カントリーロックの名盤、イーグルスのセカンドアルバム木村拓哉主演のTBSドラマ「華麗なる一族」の挿入歌として、「Desperado」が使われてますね。なぜ「Desperado」が使用されたのか、よく分かりませんが、イーグルスのなかでも地味な本作が注目されることは嬉しいですね。

イーグルスって「ホテルカリフォルニア」のイメージが強いので、彼らのファーストや本作を初めて聴く人にとっては、「??」って感じかもしれません。個人的にはこれら初期のカントリータッチ、そしてそのカントリーフレイバーの中心人物であるバーニー・レドンが大好きです(しかもジャケは彼が一番大きく写ってます〈一番右側〉)。

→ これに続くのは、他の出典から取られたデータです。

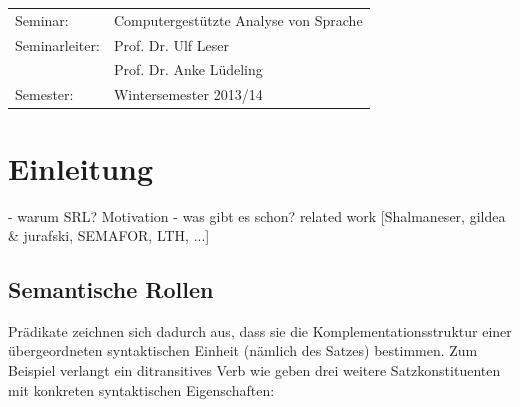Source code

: \documentclass[12pt]{article}
\begin{document}
\begin{center}
\begin{Large}
		\begin{table}[h]
			\Large
			\centering
			\begin{tabular}{l l}
				Seminar: & Computergestützte Analyse von Sprache\\
				Seminarleiter: & Prof. Dr. Ulf Leser\\
				 		    & Prof. Dr. Anke Lüdeling \\
				Semester: & Wintersemester 2013/14 				 	
			\end{tabular}
		\end{table}	
	\end{Large}
	\vspace*{\fill}
\end{center}


\pagestyle{fancy} %
\fancyhf{} %
\renewcommand{\headrulewidth}{0pt} %
\renewcommand{\footrulewidth}{0pt} %
\fancyfoot[C]{\thepage} %

 \newpage
 \tableofcontents
 \vspace{1cm}
 \listoffigures
 \vspace{1cm}
 \listoftables

\newpage
{}

\section{Einleitung}
- warum SRL? Motivation
- was gibt es schon? related work
[Shalmaneser, gildea \& jurafski, SEMAFOR, LTH, ...]
\subsection{Semantische Rollen}

Prädikate zeichnen sich dadurch aus, dass sie die Komplementationsstruktur einer
übergeordneten syntaktischen Einheit (nämlich des Satzes) bestimmen. Zum
Beispiel verlangt ein ditransitives Verb wie \glqq{}geben\grqq{} drei weitere Satzkonstituenten mit konkreten syntaktischen Eigenschaften:

\begin{center}
\end{center}
\end{document}
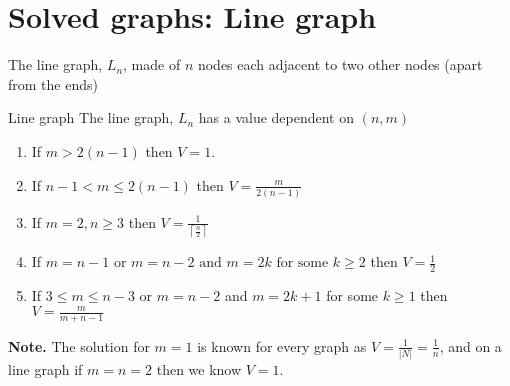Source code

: \documentclass[11pt]{beamer}
\newcommand{\ceil}[1]{\left \lceil #1 \right \rceil}
\begin{document}
\section[]{Solved graphs: Line graph}
\hypertarget{Solved graphs: Line graph}{}
\begin{frame}{\insertsection}

The line graph, $L_{n}$, made of $n$ nodes each adjacent to two other nodes (apart from the ends)

\begin{block}{Line graph}
The line graph, $L_{n}$ has a value dependent on $(n,m)$
\begin{enumerate}
\item If $m > 2(n-1)$ then $V=1$.
\item If $n-1 < m \leq 2(n-1)$ then $V=\frac{m}{2(n-1)}$
\item If $m=2 , n\geq 3$ then $V=\frac{1}{\ceil{\frac{n}{2}}}$
\item If $m=n-1 \text{ or } m=n-2  \text{ and } m=2k \text{ for some } k \geq 2 $ then $V=\frac{1}{2}$
\item If $3 \leq m \leq n-3$ or  $m=n-2$ and $m=2k+1$ for some  $k \geq 1$ then $V=\frac{m}{m+n-1}$
\end{enumerate}
\end{block}
\textbf{Note.} The solution for $m=1$ is known for every graph as $V=\frac{1}{|N|}=\frac{1}{n}$, and on a line graph if $m=n=2$ then we know $V=1$.
\end{frame}
\end{document}
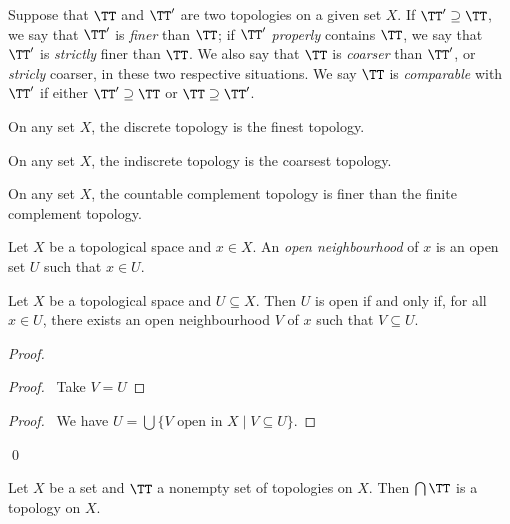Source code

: \begin{definition}
    Suppose that $\TT$ and $\TT'$ are two topologies on a given set $X$. If $\TT' \supseteq \TT$, we say that $\TT'$ is \emph{finer} than
    $\TT$; if $\TT'$ \emph{properly} contains $\TT$, we say that $\TT'$ is \emph{strictly} finer than $\TT$. We also say that $\TT$ is
    \emph{coarser} than $\TT'$, or \emph{stricly} coarser, in these two respective situations. We say $\TT$ is \emph{comparable} with
    $\TT'$ if either $\TT' \supseteq \TT$ or $\TT \supseteq \TT'$.
\end{definition}

\begin{proposition}
    On any set $X$, the discrete topology is the finest topology.
\end{proposition}

\begin{proposition}
    On any set $X$, the indiscrete topology is the coarsest topology.
\end{proposition}

\begin{proposition}
    On any set $X$, the countable complement topology is finer than the finite complement topology.
\end{proposition}

\begin{definition}
    Let $X$ be a topological space and $x \in X$. An \emph{open neighbourhood} of $x$ is an open set $U$ such that $x \in U$.
\end{definition}

\begin{proposition}
    \label{proposition:open}
    Let $X$ be a topological space and $U \subseteq X$. Then $U$ is open if and only if, for all $x \in U$,
    there exists an open neighbourhood $V$ of $x$ such that $V \subseteq U$.
\end{proposition}

\begin{proof}
    \pf
    \begin{proof}
        \pf\ Take $V = U$
    \end{proof}
    \begin{proof}
        \pf\ We have $U = \bigcup \{ V \text{ open in } X \mid V \subseteq U \}$.
    \end{proof}
    \qed
\end{proof}

\begin{proposition}
    Let $X$ be a set and $\TT$ a nonempty set of topologies on $X$. Then $\bigcap \TT$ is a topology on $X$.
\end{proposition}

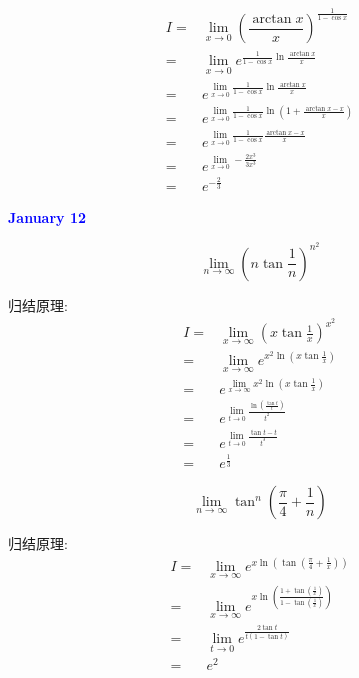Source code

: \begin{solution}
	
	\begin{align*}
		I = & \lim\limits_{x\to 0}\left(\dfrac{\arctan x}{x}\right)^{\frac{1}{1-\cos x}}\\
		  = & \lim\limits_{x\to 0}e^{\frac{1}{1-\cos x}\ln\frac{\arctan x}{x}}\\
		  = & e^{\lim\limits_{x\to 0}\frac{1}{1-\cos x}\ln\frac{\arctan x}{x}}\\
		  = & e^{\lim\limits_{x\to 0}\frac{1}{1-\cos x}\ln(1+\frac{\arctan x-x}{x})}\\
		  = & e^{\lim\limits_{x\to 0}\frac{1}{1-\cos x}\frac{\arctan x-x}{x}}\\
		  = & e^{\lim\limits_{x\to 0}-\frac{2x^{3}}{3x^{3}}}\\
		  = & e^{-\frac{2}{3}}
	\end{align*}
\end{solution}

\textcolor{blue}{\textbf{January 12}}

\begin{example}[][Exam: 27.2.9]
	$$\lim\limits_{n\to \infty}\left(n\tan\frac{1}{n}\right)^{n^{2}}$$
\end{example}

\begin{solution}
	
	归结原理:
	\begin{align*}
		I = & \lim\limits_{x\to \infty}\left(x\tan\frac{1}{x}\right)^{x^{2}}\\
		  = & \lim\limits_{x\to \infty}e^{x^{2}\ln(x\tan\frac{1}{x})}\\
		  = & e^{\lim\limits_{x\to \infty}x^{2}\ln(x\tan\frac{1}{x})}\\
		  = & e^{\lim\limits_{t\to 0}\frac{\ln(\frac{\tan t}{t})}{t^{2}}}\\
		  = & e^{\lim\limits_{t\to 0}\frac{\tan t-t}{t^{3}}}\\
		  = & e^{\frac{1}{3}}
	\end{align*}
\end{solution}

\begin{example}[][Exam: 27.2.10]
	$$\lim\limits_{n\to \infty}\tan^{n}\left( \dfrac{\pi}{4}+\dfrac{1}{n}\right)$$
\end{example}

\begin{solution}
	
	归结原理:
	\begin{align*}
		I = & \lim\limits_{x\to \infty}e^{x\ln(\tan(\frac{\pi}{4}+\frac{1}{x}))}\\
		  = & \lim\limits_{x\to \infty}e^{x\ln(\frac{1+\tan(\frac{1}{x})}{1-\tan(\frac{1}{x})})}\\
		  = & \lim\limits_{t\to 0}e^{\frac{2\tan t}{t(1-\tan t)}}\\
		  = & e^{2}
	\end{align*}
\end{solution}

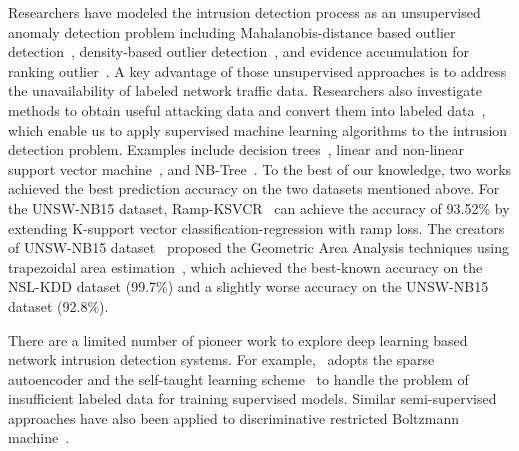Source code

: \label{CompareDL:Sec:RelatedWorks}

Researchers have modeled the intrusion detection process as an unsupervised
anomaly detection problem including Mahalanobis-distance based outlier detection~\cite{ComparativeAnomalyNIDS},
density-based outlier detection~\cite{LOF}, and evidence accumulation for ranking outlier~\cite{RankingOutliner}.
A key advantage of those unsupervised approaches is to address the unavailability of labeled network traffic data.
Researchers also investigate methods to obtain useful attacking data and convert them into labeled data~\cite{KDDCup, NSL-KDD, UNSW},
which enable us to apply supervised machine learning algorithms to the intrusion detection problem.
Examples include decision trees~\cite{DecisionTree}, linear and non-linear support vector machine~\cite{SVM},
and NB-Tree~\cite{NB-Tree}. To the best of our knowledge, two works achieved the best prediction accuracy on the two datasets mentioned above.
For the UNSW-NB15 dataset, Ramp-KSVCR~\cite{RampLossKSVCR} can achieve the accuracy of 93.52\% by extending K-support vector classification-regression with ramp loss. 
The creators of UNSW-NB15 dataset~\cite{UNSW} proposed the Geometric Area Analysis techniques using trapezoidal area estimation~\cite{GAA-ADS},
which achieved the best-known accuracy on the NSL-KDD dataset (99.7\%) and
a slightly worse accuracy on the UNSW-NB15 dataset (92.8\%).

There are a limited number of pioneer work to explore deep learning based network intrusion detection systems.
For example,~\cite{STL-NIDS} adopts the sparse autoencoder and the self-taught learning scheme~\cite{SparseAE}
to handle the problem of insufficient labeled data for training supervised models.
Similar semi-supervised approaches have also been applied to discriminative restricted Boltzmann machine~\cite{AnomalyDetectionRBM}.

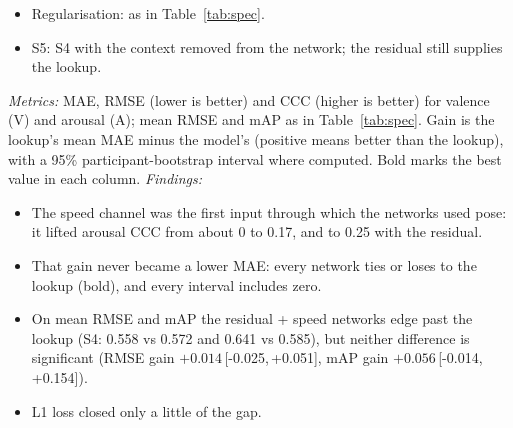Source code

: \documentclass[11pt]{article}
\newcommand{\ci}[2]{\,[#1,\,#2]}
\begin{document}
\begin{table}[!htbp]
{\begin{itemize}
  \item Regularisation: as in Table~\ref{tab:spec}.
  \item S5: S4 with the context removed from the network; the residual still supplies the lookup.
\end{itemize}
\emph{Metrics:} MAE, RMSE (lower is better) and CCC (higher is better) for valence (V) and arousal (A); mean RMSE and mAP as in Table~\ref{tab:spec}. Gain is the lookup's mean MAE minus the model's (positive means better than the lookup), with a 95\% participant-bootstrap interval where computed. Bold marks the best value in each column.
\emph{Findings:}
\begin{itemize}
  \item The speed channel was the first input through which the networks used pose: it lifted arousal CCC from about 0 to 0.17, and to 0.25 with the residual.
  \item That gain never became a lower MAE: every network ties or loses to the lookup (bold), and every interval includes zero.
  \item On mean RMSE and mAP the residual + speed networks edge past the lookup (S4: 0.558 vs 0.572 and 0.641 vs 0.585), but neither difference is significant (RMSE gain $+0.014$\ci{-0.025}{+0.051}, mAP gain $+0.056$\ci{-0.014}{+0.154}).
  \item L1 loss closed only a little of the gap.
\end{itemize}}
\end{table}
\end{document}
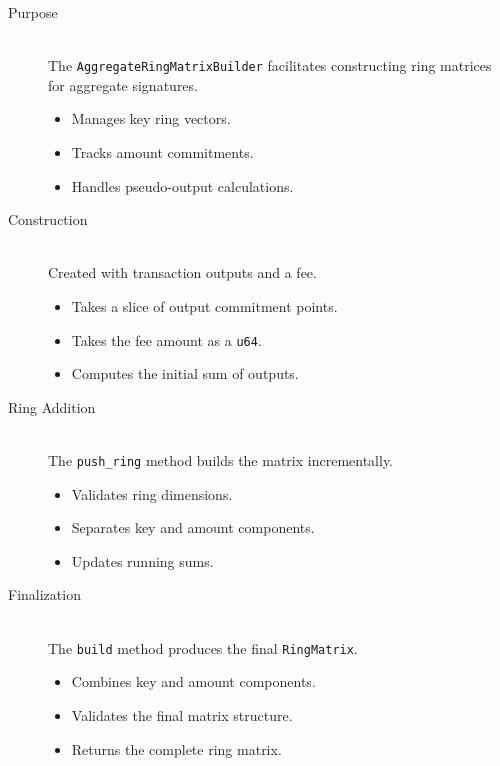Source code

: \documentclass[12pt,a4paper]{article}
\begin{document}
\begin{description}
\item[Purpose] \hfill \\
The \texttt{AggregateRingMatrixBuilder} facilitates constructing ring matrices for aggregate
signatures.
\begin{itemize}
  \item Manages key ring vectors.
  \item Tracks amount commitments.
  \item Handles pseudo-output calculations.
\end{itemize}

\item[Construction] \hfill \\
Created with transaction outputs and a fee.
\begin{itemize}
  \item Takes a slice of output commitment points.
  \item Takes the fee amount as a \texttt{u64}.
  \item Computes the initial sum of outputs.
\end{itemize}

\item[Ring Addition] \hfill \\
The \texttt{push\_ring} method builds the matrix incrementally.
\begin{itemize}
  \item Validates ring dimensions.
  \item Separates key and amount components.
  \item Updates running sums.
\end{itemize}

\item[Finalization] \hfill \\
The \texttt{build} method produces the final \texttt{RingMatrix}.
\begin{itemize}
  \item Combines key and amount components.
  \item Validates the final matrix structure.
  \item Returns the complete ring matrix.
\end{itemize}
\end{description}
\end{document}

本作は19世紀末に実在した強盗団であるダルトン一味をモチーフとしたコンセプト・アルバムです。イーグルスは2作目にして、こんな素敵なアルバムを作ったんですね。
そのダルトン一味を歌ったのが①「
Doolin-Dalton」。
グレン・フライの渋いハーモニカから始まるこの曲は、決して派手な曲ではありません。ファーストアルバムのオープニング「Take It Easy」のような能天気さは全くないのです。こうした曲をオープニングに持ってくるあたり、イーグルスの自信が表れてます。
またこの曲はグレン・フライ、ドン・ヘンリーに加えてJ.D.サウザー、ジャクソン・ブラウンが曲作りに参加してます。この4人は70年代ウエストコーストロックを支えた重鎮たちですね。
そして曲は一転、私の大好きなカントリーフレイバー溢れるバーニー作の②「Twenty-One」。
イーグルスといえば今でこそ、グレン・フライやドン・ヘンリーの名前がすぐに出てきますが、結成当時はバーニー・レドンが一番知られた存在でした。それもそのはず、彼はギターとバンジョーを得意とし、1968年にバーズを脱退したジーン・クラークと、バンジョー奏者であるダグ・ディラードが結成したディラード&クラークに迎えられ、その後グラム・パーソンズ率いるフライング・ブリトー・ブラザーズに加入。カントリーロック界では著名な存在でした。この「Twenty-One」はバーニーのバンジョープレイが冴え渡る1曲です。

カントリーロックといえば④「
Tequila Sunrise」も有名ですね。
これは②ほどのカントリー度はありませんが、イーグルスの豊潤なハーモニーが味わえます。初めてイーグルスを知ったとき、この曲の良さに感動した記憶があります。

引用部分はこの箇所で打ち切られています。